[Collected data]
# # # # # # #
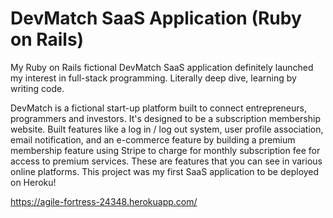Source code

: # DevMatch SaaS Application (Ruby on Rails)

My Ruby on Rails fictional DevMatch SaaS application definitely launched my interest in full-stack programming.  Literally deep dive, learning by writing code.  

DevMatch is a fictional start-up platform built to connect entrepreneurs, programmers and investors.  It's designed to be a subscription membership website.  Built features like a log in / log out system, user profile association, email notification, and an e-commerce feature by building a premium membership feature using Stripe to charge for monthly subscription fee for access to premium services.  These are features that you can see in various online platforms.  This project was my first SaaS application to be deployed on Heroku!

https://agile-fortress-24348.herokuapp.com/
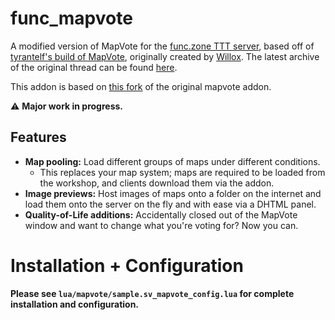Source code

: # func_mapvote
A modified version of MapVote for the [func.zone TTT server](https://func.zone/ttt), based off of [tyrantelf's build of MapVote](https://github.com/tyrantelf/gmod-mapvote), originally created by [Willox](https://github.com/willox/). The latest archive of the original thread can be found [here](https://web.archive.org/web/20160607103800/https://facepunch.com/showthread.php?t=1268353).

This addon is based on [this fork](https://github.com/funczone/mapvote_with_previews) of the original mapvote addon. 

⚠️ **Major work in progress.**

## Features
- **Map pooling:** Load different groups of maps under different conditions.
  - This replaces your map system; maps are required to be loaded from the workshop, and clients download them via the addon.
- **Image previews:** Host images of maps onto a folder on the internet and load them onto the server on the fly and with ease via a DHTML panel.
- **Quality-of-Life additions:** Accidentally closed out of the MapVote window and want to change what you're voting for? Now you can.

# Installation + Configuration
**Please see `lua/mapvote/sample.sv_mapvote_config.lua` for complete installation and configuration.**
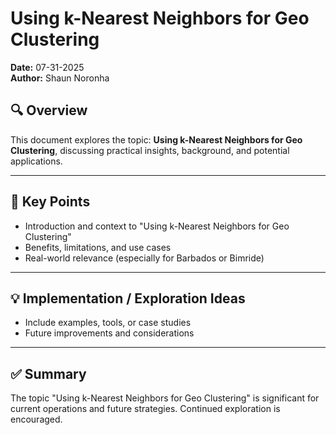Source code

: # Using k-Nearest Neighbors for Geo Clustering

**Date:** 07-31-2025  
**Author:** Shaun Noronha

## 🔍 Overview

This document explores the topic: **Using k-Nearest Neighbors for Geo Clustering**, discussing practical insights, background, and potential applications.

---

## 📌 Key Points

- Introduction and context to "Using k-Nearest Neighbors for Geo Clustering"
- Benefits, limitations, and use cases
- Real-world relevance (especially for Barbados or Bimride)

---

## 💡 Implementation / Exploration Ideas

- Include examples, tools, or case studies
- Future improvements and considerations

---

## ✅ Summary

The topic "Using k-Nearest Neighbors for Geo Clustering" is significant for current operations and future strategies. Continued exploration is encouraged.

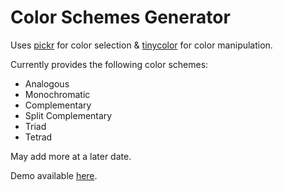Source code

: # Color Schemes Generator

Uses [pickr](https://github.com/Simonwep/pickr) for color selection & [tinycolor](https://github.com/bgrins/TinyColor) for color manipulation.

Currently provides the following color schemes: 
* Analogous
* Monochromatic
* Complementary
* Split Complementary
* Triad
* Tetrad

May add more at a later date.

Demo available [here](https://wmlol.github.io/color-schemes-generator/).
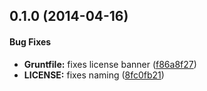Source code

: <a name="0.1.0"></a>
## 0.1.0 (2014-04-16)


#### Bug Fixes

* **Gruntfile:** fixes license banner ([f86a8f27](https://github.com/sofa/sofa-image-resizer-service/commit/f86a8f27c6c77236e822451789c089af172ec516))
* **LICENSE:** fixes naming ([8fc0fb21](https://github.com/sofa/sofa-image-resizer-service/commit/8fc0fb21f48c4410266ace55654c0ae5fd93cdfd))

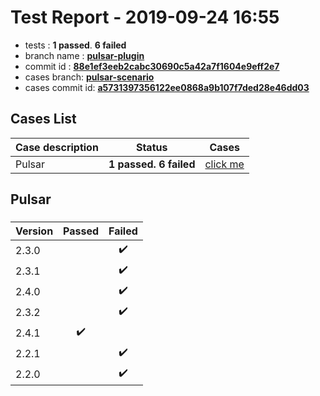 # Test Report - 2019-09-24 16:55

- tests  : **1 passed**. **6 failed**
- branch name : **[pulsar-plugin](https://github.com/apache/incubator-skywalking/tree/pulsar-plugin)**
- commit id : **[88e1ef3eeb2cabc30690c5a42a7f1604e9eff2e7](https://github.com/apache/incubator-skywalking/commit/88e1ef3eeb2cabc30690c5a42a7f1604e9eff2e7)**
- cases branch: **[pulsar-scenario](https://github.com/SkywalkingTest/skywalking-autotest-scenarios/tree/pulsar-scenario)**
- cases commit id: **[a5731397356122ee0868a9b107f7ded28e46dd03](https://github.com/SkywalkingTest/skywalking-autotest-scenarios/commit/a5731397356122ee0868a9b107f7ded28e46dd03)**

## Cases List

| Case description | Status | Cases|
|:-----|:-----:|:-----:|
|Pulsar| **1 passed. 6 failed**| [click me](#pulsar) |

## Pulsar

### 
|  Version     | Passed | Failed|
|:------------- |:-------:|:-----:|
| 2.3.0  | |:heavy_check_mark:|
| 2.3.1  | |:heavy_check_mark:|
| 2.4.0  | |:heavy_check_mark:|
| 2.3.2  | |:heavy_check_mark:|
| 2.4.1  | :heavy_check_mark:||
| 2.2.1  | |:heavy_check_mark:|
| 2.2.0  | |:heavy_check_mark:|

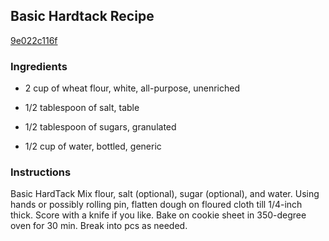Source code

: ## Basic Hardtack Recipe

[9e022c116f](http://cookeatshare.com/recipes/basic-hardtack-79536)

### Ingredients

 - 2 cup of wheat flour, white, all-purpose, unenriched

 - 1/2 tablespoon of salt, table

 - 1/2 tablespoon of sugars, granulated

 - 1/2 cup of water, bottled, generic

### Instructions

Basic HardTack Mix flour, salt (optional), sugar (optional), and water. Using hands or possibly rolling pin, flatten dough on floured cloth till 1/4-inch thick. Score with a knife if you like. Bake on cookie sheet in 350-degree oven for 30 min. Break into pcs as needed.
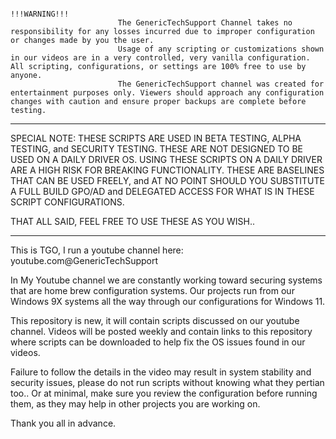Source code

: 
                                                                                                !!!WARNING!!!
                            The GenericTechSupport Channel takes no responsibility for any losses incurred due to improper configuration or changes made by you the user. 
                            Usage of any scripting or customizations shown in our videos are in a very controlled, very vanilla configuration. All scripting, configurations, or settings are 100% free to use by anyone. 
                            The GenericTechSupport channel was created for entertainment purposes only. Viewers should approach any configuration changes with caution and ensure proper backups are complete before testing. 


---------------------------------------------------------------------------------------------------------------------------------------------------------------------
SPECIAL NOTE: 
THESE SCRIPTS ARE USED IN BETA TESTING, ALPHA TESTING, and SECURITY TESTING. 
THESE ARE NOT DESIGNED TO BE USED ON A DAILY DRIVER OS. 
USING THESE SCRIPTS ON A DAILY DRIVER ARE A HIGH RISK FOR BREAKING FUNCTIONALITY. 
THESE ARE BASELINES THAT CAN BE USED FREELY, and AT NO POINT SHOULD YOU SUBSTITUTE A FULL BUILD GPO/AD and DELEGATED ACCESS FOR WHAT IS IN THESE SCRIPT CONFIGURATIONS. 

THAT ALL SAID, 
FEEL FREE TO USE THESE AS YOU WISH.. 

----------------------------------------------------------------------------------------------------------------------------------------------------------------------

This is TGO, I run a youtube channel here: 
youtube.com@GenericTechSupport

In My Youtube channel we are constantly working toward securing systems that are home brew configuration systems. 
Our projects run from our Windows 9X systems all the way through our configurations for Windows 11. 

This repository is new, it will contain scripts discussed on our youtube channel. 
Videos will be posted weekly and contain links to this repository where scripts can be downloaded to help fix the OS issues found in our videos. 

Failure to follow the details in the video may result in system stability and security issues, please do not run scripts without knowing what they pertian too.. 
Or at minimal, make sure you review the configuration before running them, as they may help in other projects you are working on. 

Thank you all in advance. 

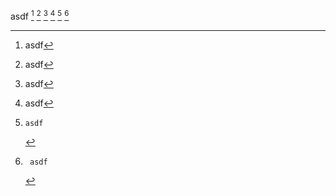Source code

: asdf [^1] [^2] [^3] [^4] [^5] [^6]

[^1]:asdf
[^2]: asdf
[^3]:  asdf
[^4]:   asdf
[^5]:    asdf
[^6]:     asdf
# # # # # # #
● Task to complete: Beginning with the first line of the records, write out every line up to and including the one with "My Ruby on Rails", exactly, and omit all pictures.

● Answer to the exercise:
Source code

: # DevMatch SaaS Application (Ruby on Rails)

My Ruby on Rails fictional DevMatch SaaS application definitely launched my interest in full-stack programming.  Literally deep dive, learning by writing code.  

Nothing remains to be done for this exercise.